発売元:アスキー
初出:1982年
日本のノベル・アドベンチャーゲームの歴史は、一冊の雑誌から始まった。
『月刊アスキー』1982年4月号、その付録である年刊AhSKI!2号にて、国産アドベンチャーゲームの嚆矢となった『表参道アドベンチャー』のプログラムリストが掲載されたのである。
アドベンチャーゲーム自体はApple Ⅱ、TRS-80といった海外製マイコンで経験している先進的なホビイストもいた。そこへ多くの人が『表参道~』で、この新しく魅力的なジャンルのゲームを知ることになった。
誌面はアドベンチャーゲームとは何か、から始まる。状況の表示と行動の入力を繰り返すゲームであり、基本的には一度しか遊べないこと。しかし1日やそこらでクリアできるものではないことが説明される。
内容は、ある斜陽のマイコン雑誌編集者が業界大手の月刊アスキーに単独潜入し、破壊工作を試みるというもの。遊びの精神も忘れない作り手の姿勢が窺える。すべて英語なのが特徴で、多くのプレイヤーは英和・和英辞典を脇に置きながら取り組んだことだろう。
難易度はなるほど高く、部屋に侵入するにもセキュリティを解除しておかないと、ドアを開けた途端にアラートが鳴り響きゲームオーバーになったりする。昔のアドベンチャーゲームでは必須だったが、自分でメモを作らないとマップの構造の把握すらおぼつかない。
私はかつて、『表参道~』についてはその存在を知っている程度だったが、ノベル・アドベンチャーゲーム研究の先達である福山幸司氏の講演を聞き、もっと深い背景があったと知った。
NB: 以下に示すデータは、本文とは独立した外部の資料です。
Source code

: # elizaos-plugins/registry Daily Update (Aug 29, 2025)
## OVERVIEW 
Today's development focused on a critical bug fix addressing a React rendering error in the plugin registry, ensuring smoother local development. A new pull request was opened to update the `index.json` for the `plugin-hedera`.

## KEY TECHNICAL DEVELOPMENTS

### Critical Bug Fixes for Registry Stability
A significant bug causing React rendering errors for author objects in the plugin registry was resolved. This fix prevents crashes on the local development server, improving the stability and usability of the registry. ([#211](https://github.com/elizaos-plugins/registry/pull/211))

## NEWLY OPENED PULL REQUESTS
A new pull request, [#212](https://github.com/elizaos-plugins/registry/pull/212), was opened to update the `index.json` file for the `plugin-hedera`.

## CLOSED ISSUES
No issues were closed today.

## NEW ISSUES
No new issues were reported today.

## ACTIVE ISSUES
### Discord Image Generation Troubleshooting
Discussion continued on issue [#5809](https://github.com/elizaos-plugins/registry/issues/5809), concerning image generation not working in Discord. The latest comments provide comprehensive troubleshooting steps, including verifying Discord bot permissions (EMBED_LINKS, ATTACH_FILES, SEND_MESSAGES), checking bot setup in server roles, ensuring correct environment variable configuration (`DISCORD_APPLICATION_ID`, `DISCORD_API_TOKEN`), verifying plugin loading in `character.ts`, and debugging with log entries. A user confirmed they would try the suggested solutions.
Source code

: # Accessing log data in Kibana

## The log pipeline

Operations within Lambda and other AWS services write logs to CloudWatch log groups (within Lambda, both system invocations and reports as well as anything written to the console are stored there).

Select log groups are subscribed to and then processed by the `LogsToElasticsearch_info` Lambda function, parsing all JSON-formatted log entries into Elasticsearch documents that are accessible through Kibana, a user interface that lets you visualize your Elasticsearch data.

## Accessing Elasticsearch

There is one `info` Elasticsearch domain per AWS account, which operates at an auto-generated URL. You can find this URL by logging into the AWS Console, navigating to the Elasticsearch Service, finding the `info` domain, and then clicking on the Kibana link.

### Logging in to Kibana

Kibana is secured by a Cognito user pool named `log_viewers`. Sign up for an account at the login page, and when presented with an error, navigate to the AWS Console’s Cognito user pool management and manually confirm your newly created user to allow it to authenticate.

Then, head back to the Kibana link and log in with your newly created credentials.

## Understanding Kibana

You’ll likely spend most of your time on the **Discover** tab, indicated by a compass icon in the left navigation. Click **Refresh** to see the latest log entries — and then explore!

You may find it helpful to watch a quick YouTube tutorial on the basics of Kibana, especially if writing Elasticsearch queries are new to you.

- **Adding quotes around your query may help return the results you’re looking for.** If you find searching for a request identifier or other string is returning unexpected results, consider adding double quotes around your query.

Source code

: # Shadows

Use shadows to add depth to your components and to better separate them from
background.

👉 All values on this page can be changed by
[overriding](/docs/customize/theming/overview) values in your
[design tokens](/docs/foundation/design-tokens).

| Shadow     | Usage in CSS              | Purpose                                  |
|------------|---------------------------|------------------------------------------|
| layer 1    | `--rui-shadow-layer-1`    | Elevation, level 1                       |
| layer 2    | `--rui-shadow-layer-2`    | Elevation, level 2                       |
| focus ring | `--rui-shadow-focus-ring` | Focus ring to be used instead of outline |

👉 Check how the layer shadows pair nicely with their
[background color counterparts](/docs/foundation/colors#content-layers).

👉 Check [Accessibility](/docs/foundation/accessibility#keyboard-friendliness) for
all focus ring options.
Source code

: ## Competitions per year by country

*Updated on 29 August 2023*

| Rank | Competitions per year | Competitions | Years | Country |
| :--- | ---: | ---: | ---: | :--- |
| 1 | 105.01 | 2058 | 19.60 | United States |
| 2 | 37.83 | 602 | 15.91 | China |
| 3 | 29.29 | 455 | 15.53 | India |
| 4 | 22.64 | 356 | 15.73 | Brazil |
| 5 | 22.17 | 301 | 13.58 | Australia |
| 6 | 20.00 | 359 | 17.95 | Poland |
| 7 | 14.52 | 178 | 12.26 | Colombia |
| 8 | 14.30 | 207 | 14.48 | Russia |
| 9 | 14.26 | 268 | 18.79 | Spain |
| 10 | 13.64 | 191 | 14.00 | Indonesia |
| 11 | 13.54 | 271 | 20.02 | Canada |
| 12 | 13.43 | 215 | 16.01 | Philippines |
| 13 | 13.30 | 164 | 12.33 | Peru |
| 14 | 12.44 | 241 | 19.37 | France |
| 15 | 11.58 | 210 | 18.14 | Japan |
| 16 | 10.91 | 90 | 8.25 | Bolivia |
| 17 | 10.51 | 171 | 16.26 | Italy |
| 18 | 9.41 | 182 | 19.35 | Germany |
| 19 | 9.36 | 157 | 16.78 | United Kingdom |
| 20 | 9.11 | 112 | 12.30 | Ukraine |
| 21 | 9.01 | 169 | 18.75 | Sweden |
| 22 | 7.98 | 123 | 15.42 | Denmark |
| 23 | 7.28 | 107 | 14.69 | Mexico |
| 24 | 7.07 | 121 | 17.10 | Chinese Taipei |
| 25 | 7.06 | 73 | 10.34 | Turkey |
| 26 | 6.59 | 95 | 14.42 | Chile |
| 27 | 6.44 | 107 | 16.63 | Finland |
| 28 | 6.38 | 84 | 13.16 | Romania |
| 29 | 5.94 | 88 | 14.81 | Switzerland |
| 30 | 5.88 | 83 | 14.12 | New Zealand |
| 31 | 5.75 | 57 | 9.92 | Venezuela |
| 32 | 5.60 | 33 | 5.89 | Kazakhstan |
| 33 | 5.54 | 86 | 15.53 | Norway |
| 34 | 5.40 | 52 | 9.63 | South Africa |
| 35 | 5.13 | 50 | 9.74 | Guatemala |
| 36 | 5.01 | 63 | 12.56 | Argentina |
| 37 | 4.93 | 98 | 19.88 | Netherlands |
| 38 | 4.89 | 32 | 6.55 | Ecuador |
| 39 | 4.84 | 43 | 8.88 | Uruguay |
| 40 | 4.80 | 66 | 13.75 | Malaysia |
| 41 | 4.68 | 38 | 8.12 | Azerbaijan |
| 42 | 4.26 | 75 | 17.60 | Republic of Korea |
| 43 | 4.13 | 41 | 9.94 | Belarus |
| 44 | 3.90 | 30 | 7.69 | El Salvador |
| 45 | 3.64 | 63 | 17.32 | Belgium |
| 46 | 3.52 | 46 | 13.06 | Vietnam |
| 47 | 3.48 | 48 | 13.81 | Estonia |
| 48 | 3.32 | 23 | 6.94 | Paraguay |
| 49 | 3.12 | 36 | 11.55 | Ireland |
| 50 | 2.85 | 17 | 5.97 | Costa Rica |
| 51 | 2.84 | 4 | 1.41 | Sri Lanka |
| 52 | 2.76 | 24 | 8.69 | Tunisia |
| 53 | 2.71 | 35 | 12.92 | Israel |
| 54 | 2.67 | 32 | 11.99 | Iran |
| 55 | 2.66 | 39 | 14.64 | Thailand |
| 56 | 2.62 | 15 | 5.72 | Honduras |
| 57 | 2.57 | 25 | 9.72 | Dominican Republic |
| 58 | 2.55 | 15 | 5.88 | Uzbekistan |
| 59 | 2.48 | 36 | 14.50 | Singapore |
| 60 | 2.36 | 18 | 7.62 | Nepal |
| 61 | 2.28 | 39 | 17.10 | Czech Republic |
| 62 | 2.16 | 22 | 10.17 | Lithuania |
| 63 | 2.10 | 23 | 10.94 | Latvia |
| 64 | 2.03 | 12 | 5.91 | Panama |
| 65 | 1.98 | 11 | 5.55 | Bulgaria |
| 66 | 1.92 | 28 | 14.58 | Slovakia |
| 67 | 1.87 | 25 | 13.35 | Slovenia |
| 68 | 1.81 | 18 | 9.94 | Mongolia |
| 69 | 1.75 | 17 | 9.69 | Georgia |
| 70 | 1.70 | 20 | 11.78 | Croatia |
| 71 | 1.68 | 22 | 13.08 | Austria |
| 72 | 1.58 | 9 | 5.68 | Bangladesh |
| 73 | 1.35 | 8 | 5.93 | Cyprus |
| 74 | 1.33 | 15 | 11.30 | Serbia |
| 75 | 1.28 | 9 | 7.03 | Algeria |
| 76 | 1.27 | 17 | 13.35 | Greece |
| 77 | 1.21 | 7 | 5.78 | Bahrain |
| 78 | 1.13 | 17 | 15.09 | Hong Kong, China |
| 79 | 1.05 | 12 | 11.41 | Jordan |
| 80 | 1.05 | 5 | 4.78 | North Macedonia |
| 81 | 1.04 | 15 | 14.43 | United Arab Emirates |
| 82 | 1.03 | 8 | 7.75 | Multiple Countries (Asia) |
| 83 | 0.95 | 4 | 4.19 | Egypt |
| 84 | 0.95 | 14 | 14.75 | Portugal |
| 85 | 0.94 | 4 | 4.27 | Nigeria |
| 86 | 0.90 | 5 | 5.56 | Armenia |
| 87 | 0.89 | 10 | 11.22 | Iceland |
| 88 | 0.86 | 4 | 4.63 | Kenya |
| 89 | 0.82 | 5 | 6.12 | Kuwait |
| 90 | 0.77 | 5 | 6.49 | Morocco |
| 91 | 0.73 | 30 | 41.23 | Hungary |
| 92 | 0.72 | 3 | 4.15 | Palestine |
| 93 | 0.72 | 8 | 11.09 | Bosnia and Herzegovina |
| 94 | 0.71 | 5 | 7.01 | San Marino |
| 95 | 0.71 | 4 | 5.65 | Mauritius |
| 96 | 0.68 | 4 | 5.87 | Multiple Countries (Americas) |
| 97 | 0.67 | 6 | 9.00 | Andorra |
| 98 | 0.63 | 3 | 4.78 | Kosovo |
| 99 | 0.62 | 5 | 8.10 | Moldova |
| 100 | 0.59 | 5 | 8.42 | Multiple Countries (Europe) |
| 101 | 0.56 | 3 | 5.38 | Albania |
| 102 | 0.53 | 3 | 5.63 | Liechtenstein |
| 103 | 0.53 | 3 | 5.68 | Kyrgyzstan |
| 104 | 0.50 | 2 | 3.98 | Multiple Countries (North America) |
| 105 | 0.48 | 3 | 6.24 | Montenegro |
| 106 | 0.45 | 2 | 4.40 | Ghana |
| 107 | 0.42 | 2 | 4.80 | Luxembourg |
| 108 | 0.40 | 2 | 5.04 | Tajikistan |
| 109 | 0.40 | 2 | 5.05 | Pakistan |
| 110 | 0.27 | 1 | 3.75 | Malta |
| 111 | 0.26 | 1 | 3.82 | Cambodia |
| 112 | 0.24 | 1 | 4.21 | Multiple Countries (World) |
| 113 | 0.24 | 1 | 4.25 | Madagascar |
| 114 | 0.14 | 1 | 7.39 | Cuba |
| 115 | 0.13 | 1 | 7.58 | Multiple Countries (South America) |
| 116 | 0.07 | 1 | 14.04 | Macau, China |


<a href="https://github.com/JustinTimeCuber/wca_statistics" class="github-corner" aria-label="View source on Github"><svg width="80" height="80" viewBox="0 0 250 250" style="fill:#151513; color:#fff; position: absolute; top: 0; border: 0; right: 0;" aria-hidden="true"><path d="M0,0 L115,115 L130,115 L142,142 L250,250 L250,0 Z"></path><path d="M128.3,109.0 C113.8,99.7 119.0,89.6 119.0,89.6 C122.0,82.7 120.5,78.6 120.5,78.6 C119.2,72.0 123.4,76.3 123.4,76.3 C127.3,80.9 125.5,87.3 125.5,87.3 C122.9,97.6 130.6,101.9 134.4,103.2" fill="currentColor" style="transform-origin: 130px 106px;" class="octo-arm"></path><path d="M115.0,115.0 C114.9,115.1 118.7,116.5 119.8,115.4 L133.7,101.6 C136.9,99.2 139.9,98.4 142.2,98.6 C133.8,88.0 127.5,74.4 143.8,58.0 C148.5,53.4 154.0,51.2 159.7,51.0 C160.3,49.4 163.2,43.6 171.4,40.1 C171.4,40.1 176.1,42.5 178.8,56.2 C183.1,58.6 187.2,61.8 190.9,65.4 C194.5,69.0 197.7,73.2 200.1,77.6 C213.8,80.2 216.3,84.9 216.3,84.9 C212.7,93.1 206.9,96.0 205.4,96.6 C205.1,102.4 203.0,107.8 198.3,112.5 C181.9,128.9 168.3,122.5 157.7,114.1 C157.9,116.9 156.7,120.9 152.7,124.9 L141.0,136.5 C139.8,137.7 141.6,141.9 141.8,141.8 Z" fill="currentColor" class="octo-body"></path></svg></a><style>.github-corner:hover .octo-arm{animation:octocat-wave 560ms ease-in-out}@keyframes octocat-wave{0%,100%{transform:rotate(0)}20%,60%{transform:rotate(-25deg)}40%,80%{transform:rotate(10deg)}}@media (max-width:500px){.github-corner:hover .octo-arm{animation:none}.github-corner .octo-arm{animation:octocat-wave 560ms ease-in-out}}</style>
かつてアメリカで刊行されていたコンピュータプログラム専門誌『Dr. Dobb's Journal』1981年11月号において、An Advanced System for Developing "Adventures"――すなわち高度なアドベンチャー開発システム、「Adven-80」が紹介されたのだ。日本マイクロソフトの初代代表取締役社長である古川亨氏の著書には、こんな記述がある。
1982年のパロディー版アスキー(月刊アスキー1982年4月号のとじこみ付録である年刊AhSKI! 2号)に掲載された表参道アドベンチャーは、国産アドベンチャーゲームの草分け的存在だった。アスキー編集部の高橋直穂さんがAdven-80というアドベンチャーゲーム開発システムの記事が載っている『DDJ』(Dr. Dobb's Journal:ドクター・ドブズ・ジャーナル)を持ってきて、パロディー版ゲームのネタにしようという話になった。
――『僕が伝えたかったこと、古川享のパソコン秘史』 P51
このAdven-80を元に『表参道~』は開発された。ノベル・アドベンチャーゲーム制作ツールの歴史という観点からも、このエピソードは重要だ。
また福山氏には「月刊アスキーの1982年10月号には『表参道アドベンチャー』の読者感想が掲載されており、これが国産アドベンチャーゲームの初の感想ではないか」という情報もじかに教えていただいた。
AhSKI!4月号で初めてアドベンチャーゲームに接して、今までのゲームとは比べものにならないほどの奥行きの深さ、おもしろさに大変感動しました。ゲームを考案した人の発想力の豊かさには脱帽します。
――『月刊アスキー』1982年10月号 P162
始まりの作品としては十分だった。アメリカから遅れること数年、アドベンチャーゲームは日本で一気に拡大していくことになる。